Wash Hands and Clean Cooking Surfaces Often

Proper hand washing may help reduce your risk of food poisoning and the common cold and flu. Keeping food preparation surfaces clean also helps reduce bacteria and prevent cross-contamination.

  • Wash hands for 20 seconds in clean, soapy water before, during and after working with food.
  • When sharing a kitchen with roommates, always assume that surfaces such as appliances and counter tops should be cleaned before you start preparing food.
  • Replace or sanitize sponges regularly. Damp sponges can be microwaved or run through the dishwasher to help destroy the bacteria they may be carrying.

Keep Raw Meats and Ready-to-Eat Foods Separate

Cross-contamination occurs when juices from raw meats or germs from unclean utensils touch cooked or ready-to-eat foods, such as fruits or salads. This may lead to food poisoning.

  • Place raw meat, or frozen meat that’s thawing, on a covered plate on the bottom shelf of the refrigerator. Keep raw meat away from fruits, vegetables or ready-to-eat lunch meats.
  • When grilling at a tailgate party, make sure to pack extra or color-coded plates and utensils to help prevent cross-contamination; use one set for raw foods and another for cooked foods.

Cook to Proper Temperatures

Harmful bacteria are destroyed when food is cooked to proper internal temperatures.
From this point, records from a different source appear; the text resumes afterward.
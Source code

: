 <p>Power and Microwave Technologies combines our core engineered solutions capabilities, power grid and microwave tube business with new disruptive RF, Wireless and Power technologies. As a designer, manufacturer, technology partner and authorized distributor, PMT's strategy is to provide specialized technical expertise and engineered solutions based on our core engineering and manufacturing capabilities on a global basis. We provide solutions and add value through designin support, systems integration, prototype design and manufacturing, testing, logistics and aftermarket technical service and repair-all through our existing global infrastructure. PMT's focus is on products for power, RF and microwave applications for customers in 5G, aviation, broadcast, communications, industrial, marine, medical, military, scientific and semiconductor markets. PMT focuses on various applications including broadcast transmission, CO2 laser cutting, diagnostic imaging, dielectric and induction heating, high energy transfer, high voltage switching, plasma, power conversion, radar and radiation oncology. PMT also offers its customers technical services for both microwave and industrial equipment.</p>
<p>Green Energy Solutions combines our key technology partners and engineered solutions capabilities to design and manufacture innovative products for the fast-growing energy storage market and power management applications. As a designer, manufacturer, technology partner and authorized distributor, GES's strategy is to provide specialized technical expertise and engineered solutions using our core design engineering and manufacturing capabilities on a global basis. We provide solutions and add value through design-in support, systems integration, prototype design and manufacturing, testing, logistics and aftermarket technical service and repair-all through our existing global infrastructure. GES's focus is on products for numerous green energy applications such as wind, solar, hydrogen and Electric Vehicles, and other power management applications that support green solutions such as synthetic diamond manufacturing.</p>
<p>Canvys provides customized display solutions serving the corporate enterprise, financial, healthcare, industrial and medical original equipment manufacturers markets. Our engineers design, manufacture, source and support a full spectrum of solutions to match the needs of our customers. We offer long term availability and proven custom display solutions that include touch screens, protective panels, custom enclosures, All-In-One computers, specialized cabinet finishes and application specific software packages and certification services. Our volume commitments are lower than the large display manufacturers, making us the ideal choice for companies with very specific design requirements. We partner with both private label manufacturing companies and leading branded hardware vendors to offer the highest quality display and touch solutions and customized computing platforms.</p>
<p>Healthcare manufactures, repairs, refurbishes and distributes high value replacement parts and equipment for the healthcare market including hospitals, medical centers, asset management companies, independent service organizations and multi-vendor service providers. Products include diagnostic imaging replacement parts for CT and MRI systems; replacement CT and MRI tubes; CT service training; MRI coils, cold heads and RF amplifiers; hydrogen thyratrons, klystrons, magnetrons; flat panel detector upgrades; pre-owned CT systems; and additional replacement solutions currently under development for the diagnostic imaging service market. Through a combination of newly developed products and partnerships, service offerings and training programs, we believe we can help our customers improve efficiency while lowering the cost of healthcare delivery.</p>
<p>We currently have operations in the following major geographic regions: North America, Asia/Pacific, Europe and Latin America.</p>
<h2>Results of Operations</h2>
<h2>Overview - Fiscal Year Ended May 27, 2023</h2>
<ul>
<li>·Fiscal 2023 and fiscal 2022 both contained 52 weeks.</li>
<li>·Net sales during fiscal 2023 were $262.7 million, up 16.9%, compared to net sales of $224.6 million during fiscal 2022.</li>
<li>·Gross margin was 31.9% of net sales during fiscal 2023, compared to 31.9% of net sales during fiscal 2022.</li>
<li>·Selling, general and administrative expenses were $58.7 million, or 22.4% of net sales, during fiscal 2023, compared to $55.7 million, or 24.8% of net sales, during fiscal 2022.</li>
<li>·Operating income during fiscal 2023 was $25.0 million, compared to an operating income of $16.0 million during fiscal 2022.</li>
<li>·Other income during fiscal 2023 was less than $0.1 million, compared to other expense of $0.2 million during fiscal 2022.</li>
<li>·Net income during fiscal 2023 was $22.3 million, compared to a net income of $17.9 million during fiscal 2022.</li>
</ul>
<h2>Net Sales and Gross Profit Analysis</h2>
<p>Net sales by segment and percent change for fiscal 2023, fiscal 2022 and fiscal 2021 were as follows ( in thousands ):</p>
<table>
Buy a food thermometer and use it!

  • Microwave frozen meals carefully according to package directions so that they reach the proper internal temperature.
  • Reheat leftovers to at least 165°F.

Refrigerate Promptly

Refrigerate foods quickly and at a proper temperature to slow the growth of bacteria and reduce your risk of foodborne illness.

  • Keep the refrigerator closed as often as possible and don't store perishable foods, such as milk and eggs, in the door.
  • Label leftovers with the date they were prepared. This way, you know how long they've been in the refrigerator. Leftovers should be eaten or frozen within three to four days.
  • Use perishable foods before they go bad. Deli meats and cooked pasta are freshest when consumed within three to five days, leftover pizza within three to four days and cooked rice within four to six days.
  • When tailgating, pack food in a well-insulated cooler with plenty of ice or icepacks to keep the temperature below 40°F.